▶ _RECORDS FOR THE TASK_:
►

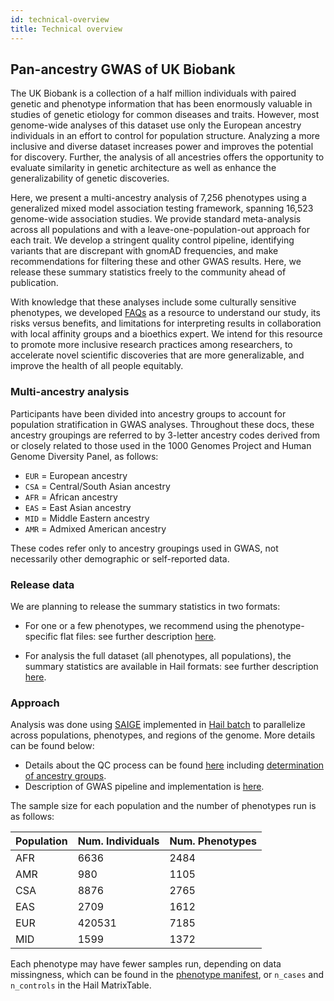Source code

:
 ```yaml
---
id: technical-overview
title: Technical overview
---
```



## Pan-ancestry GWAS of UK Biobank

The UK Biobank is a collection of a half million individuals with paired genetic and phenotype information that has been enormously valuable in studies of genetic etiology for common diseases and traits. However, most genome-wide analyses of this dataset use only the European ancestry individuals in an effort to control for population structure. Analyzing a more inclusive and diverse dataset increases power and improves the potential for discovery. Further, the analysis of all ancestries offers the opportunity to evaluate similarity in genetic architecture as well as enhance the generalizability of genetic discoveries.

Here, we present a multi-ancestry analysis of 7,256 phenotypes using a generalized mixed model association testing framework, spanning 16,523 genome-wide association studies. We provide standard meta-analysis across all populations and with a leave-one-population-out approach for each trait. We develop a stringent quality control pipeline, identifying variants that are discrepant with gnomAD frequencies, and make recommendations for filtering these and other GWAS results. Here, we release these summary statistics freely to the community ahead of publication.

With knowledge that these analyses include some culturally sensitive phenotypes, we developed [FAQs]() as a resource to understand our study, its risks versus benefits, and limitations for interpreting results in collaboration with local affinity groups and a bioethics expert. We intend for this resource to promote more inclusive research practices among researchers, to accelerate novel scientific discoveries that are more generalizable, and improve the health of all people equitably.

### Multi-ancestry analysis

Participants have been divided into ancestry groups to account for population stratification in GWAS analyses. Throughout these docs, these ancestry groupings are referred to by 3-letter ancestry codes derived from or closely related to those used in the 1000 Genomes Project and Human Genome Diversity Panel, as follows:

- `EUR` = European ancestry
- `CSA` = Central/South Asian ancestry
- `AFR` = African ancestry
- `EAS` = East Asian ancestry
- `MID` = Middle Eastern ancestry
- `AMR` = Admixed American ancestry
 
These codes refer only to ancestry groupings used in GWAS, not necessarily other demographic or self-reported data.

### Release data

We are planning to release the summary statistics in two formats:

- For one or a few phenotypes, we recommend using the phenotype-specific flat files: see further description [here](https://github.com/atgu/ukbb_pan_ancestry/wiki/Per-phenotype-files).

- For analysis the full dataset (all phenotypes, all populations), the summary statistics are available in Hail formats: see further description [here](https://github.com/atgu/ukbb_pan_ancestry/wiki/Hail-format).

### Approach

Analysis was done using [SAIGE](https://github.com/weizhouUMICH/SAIGE/wiki/Genetic-association-tests-using-SAIGE) implemented in [Hail batch](https://hail.is/docs/batch/index.html) to parallelize across populations, phenotypes, and regions of the genome. More details can be found below:

- Details about the QC process can be found [here](https://github.com/atgu/ukbb_pan_ancestry/wiki/QC) including [determination of ancestry groups](https://github.com/atgu/ukbb_pan_ancestry/wiki/QC#ancestry-definitions).
- Description of GWAS pipeline and implementation is [here](https://github.com/atgu/ukbb_pan_ancestry/wiki/Batch-pipeline).

The sample size for each population and the number of phenotypes run is as follows:

| Population | Num. Individuals | Num. Phenotypes |
|-----|-----------|----------|
| AFR |      6636 |     2484 |
| AMR |       980 |     1105 |
| CSA |      8876 |     2765 |
| EAS |      2709 |     1612 |
| EUR |    420531 |     7185 |
| MID |      1599 |     1372 |

Each phenotype may have fewer samples run, depending on data missingness, which can be found in the [phenotype manifest](), or `n_cases` and `n_controls` in the Hail MatrixTable.
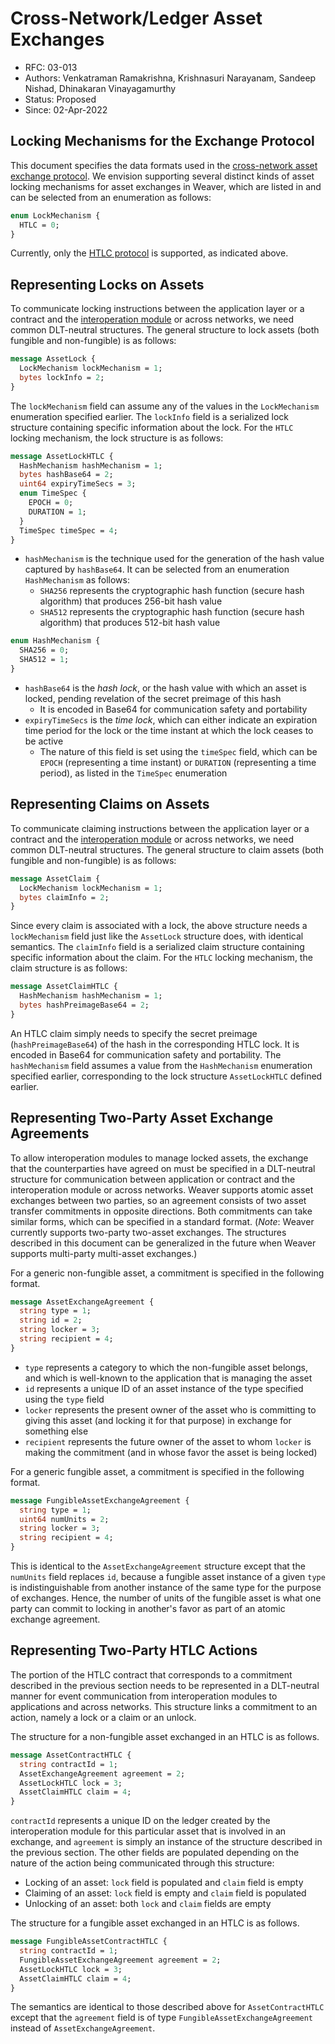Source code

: <!--
 Copyright IBM Corp. All Rights Reserved.

 SPDX-License-Identifier: CC-BY-4.0
 -->
# Cross-Network/Ledger Asset Exchanges

- RFC: 03-013
- Authors: Venkatraman Ramakrishna, Krishnasuri Narayanam, Sandeep Nishad, Dhinakaran Vinayagamurthy
- Status: Proposed
- Since: 02-Apr-2022

## Locking Mechanisms for the Exchange Protocol

This document specifies the data formats used in the [cross-network asset exchange protocol](../../protocols/asset-exchange/). We envision supporting several distinct kinds of asset locking mechanisms for asset exchanges in Weaver, which are listed in and can be selected from an enumeration as follows:
```protobuf
enum LockMechanism {
  HTLC = 0;
}
```
Currently, only the [HTLC protocol](../../protocols/asset-exchange/generic-htlc.md) is supported, as indicated above.

## Representing Locks on Assets

To communicate locking instructions between the application layer or a contract and the [interoperation module](models/infrastructure/interoperation-modules.md) or across networks, we need common DLT-neutral structures. The general structure to lock assets (both fungible and non-fungible) is as follows:
```protobuf
message AssetLock {
  LockMechanism lockMechanism = 1;
  bytes lockInfo = 2;
}
```
The `lockMechanism` field can assume any of the values in the `LockMechanism` enumeration specified earlier. The `lockInfo` field is a serialized lock structure containing specific information about the lock. For the `HTLC` locking mechanism, the lock structure is as follows:
```protobuf
message AssetLockHTLC {
  HashMechanism hashMechanism = 1;
  bytes hashBase64 = 2;
  uint64 expiryTimeSecs = 3;
  enum TimeSpec {
    EPOCH = 0;
    DURATION = 1;
  }
  TimeSpec timeSpec = 4;
}
```
- `hashMechanism` is the technique used for the generation of the hash value captured by `hashBase64`. It can be selected from an enumeration `HashMechanism` as follows:
  - `SHA256` represents the cryptographic hash function (secure hash algorithm) that produces 256-bit hash value
  - `SHA512` represents the cryptographic hash function (secure hash algorithm) that produces 512-bit hash value
```protobuf
enum HashMechanism {
  SHA256 = 0;
  SHA512 = 1;
}
```
- `hashBase64` is the _hash lock_, or the hash value with which an asset is locked, pending revelation of the secret preimage of this hash
  - It is encoded in Base64 for communication safety and portability
- `expiryTimeSecs` is the _time lock_, which can either indicate an expiration time period for the lock or the time instant at which the lock ceases to be active
  - The nature of this field is set using the `timeSpec` field, which can be `EPOCH` (representing a time instant) or `DURATION` (representing a time period), as listed in the `TimeSpec` enumeration

## Representing Claims on Assets

To communicate claiming instructions between the application layer or a contract and the [interoperation module](models/infrastructure/interoperation-modules.md) or across networks, we need common DLT-neutral structures. The general structure to claim assets (both fungible and non-fungible) is as follows:
```protobuf
message AssetClaim {
  LockMechanism lockMechanism = 1;
  bytes claimInfo = 2;
}
```
Since every claim is associated with a lock, the above structure needs a `lockMechanism` field just like the `AssetLock` structure does, with identical semantics. The `claimInfo` field is a serialized claim structure containing specific information about the claim. For the `HTLC` locking mechanism, the claim structure is as follows:
```protobuf
message AssetClaimHTLC {
  HashMechanism hashMechanism = 1;
  bytes hashPreimageBase64 = 2;
}
```
An HTLC claim simply needs to specify the secret preimage (`hashPreimageBase64`) of the hash in the corresponding HTLC lock. It is encoded in Base64 for communication safety and portability. The `hashMechanism` field assumes a value from the `HashMechanism` enumeration specified earlier, corresponding to the lock structure `AssetLockHTLC` defined earlier.

## Representing Two-Party Asset Exchange Agreements

To allow interoperation modules to manage locked assets, the exchange that the counterparties have agreed on must be specified in a DLT-neutral structure for communication between application or contract and the interoperation module or across networks. Weaver supports atomic asset exchanges between two parties, so an agreement consists of two asset transfer commitments in opposite directions. Both commitments can take similar forms, which can be specified in a standard format. (_Note_: Weaver currently supports two-party two-asset exchanges. The structures described in this document can be generalized in the future when Weaver supports multi-party multi-asset exchanges.)

For a generic non-fungible asset, a commitment is specified in the following format.
```protobuf
message AssetExchangeAgreement {
  string type = 1;
  string id = 2;
  string locker = 3;
  string recipient = 4;
}
```
- `type` represents a category to which the non-fungible asset belongs, and which is well-known to the application that is managing the asset
- `id` represents a unique ID of an asset instance of the type specified using the `type` field
- `locker` represents the present owner of the asset who is committing to giving this asset (and locking it for that purpose) in exchange for something else
- `recipient` represents the future owner of the asset to whom `locker` is making the commitment (and in whose favor the asset is being locked)

For a generic fungible asset, a commitment is specified in the following format.
```protobuf
message FungibleAssetExchangeAgreement {
  string type = 1;
  uint64 numUnits = 2;
  string locker = 3;
  string recipient = 4;
}
```
This is identical to the `AssetExchangeAgreement` structure except that the `numUnits` field replaces `id`, because a fungible asset instance of a given `type` is indistinguishable from another instance of the same type for the purpose of exchanges. Hence, the number of units of the fungible asset is what one party can commit to locking in another's favor as part of an atomic exchange agreement.

## Representing Two-Party HTLC Actions

The portion of the HTLC contract that corresponds to a commitment described in the previous section needs to be represented in a DLT-neutral manner for event communication from interoperation modules to applications and across networks. This structure links a commitment to an action, namely a lock or a claim or an unlock.

The structure for a non-fungible asset exchanged in an HTLC is as follows.
```protobuf
message AssetContractHTLC {
  string contractId = 1;
  AssetExchangeAgreement agreement = 2;
  AssetLockHTLC lock = 3;
  AssetClaimHTLC claim = 4;
}
```
`contractId` represents a unique ID on the ledger created by the interoperation module for this particular asset that is involved in an exchange, and `agreement` is simply an instance of the structure described in the previous section. The other fields are populated depending on the nature of the action being communicated through this structure:
- Locking of an asset: `lock` field is populated and `claim` field is empty
- Claiming of an asset: `lock` field is empty and `claim` field is populated
- Unlocking of an asset: both `lock` and `claim` fields are empty

The structure for a fungible asset exchanged in an HTLC is as follows.
```protobuf
message FungibleAssetContractHTLC {
  string contractId = 1;
  FungibleAssetExchangeAgreement agreement = 2;
  AssetLockHTLC lock = 3;
  AssetClaimHTLC claim = 4;
}
```
The semantics are identical to those described above for `AssetContractHTLC` except that the `agreement` field is of type `FungibleAssetExchangeAgreement` instead of `AssetExchangeAgreement`.
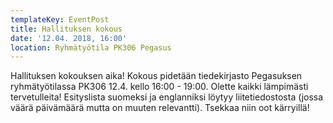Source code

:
```yaml
---
templateKey: EventPost
title: Hallituksen kokous
date: '12.04. 2018, 16:00'
location: Ryhmätyötila PK306 Pegasus
---
```

Hallituksen kokouksen aika! Kokous pidetään tiedekirjasto Pegasuksen ryhmätyötilassa PK306 12.4. kello 16:00 - 19:00. Olette kaikki lämpimästi tervetulleita! Esityslista suomeksi ja englanniksi löytyy liitetiedostosta (jossa väärä päivämäärä mutta on muuten relevantti). Tsekkaa niin oot kärryillä!
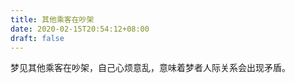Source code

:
 ```yaml
---
title: 其他乘客在吵架
date: 2020-02-15T20:54:12+08:00
draft: false
---
```


梦见其他乘客在吵架，自己心烦意乱，意味着梦者人际关系会出现矛盾。<br>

◄

▶ _TASK REQUIREMENTS_:
Search the records for the word "FungibleAssetExchangeAgreement". Copy each line where it appears.

▶ _SOLVED PROBLEM_:
message FungibleAssetExchangeAgreement {
  FungibleAssetExchangeAgreement agreement = 2;
The semantics are identical to those described above for `AssetContractHTLC` except that the `agreement` field is of type `FungibleAssetExchangeAgreement` instead of `AssetExchangeAgreement`.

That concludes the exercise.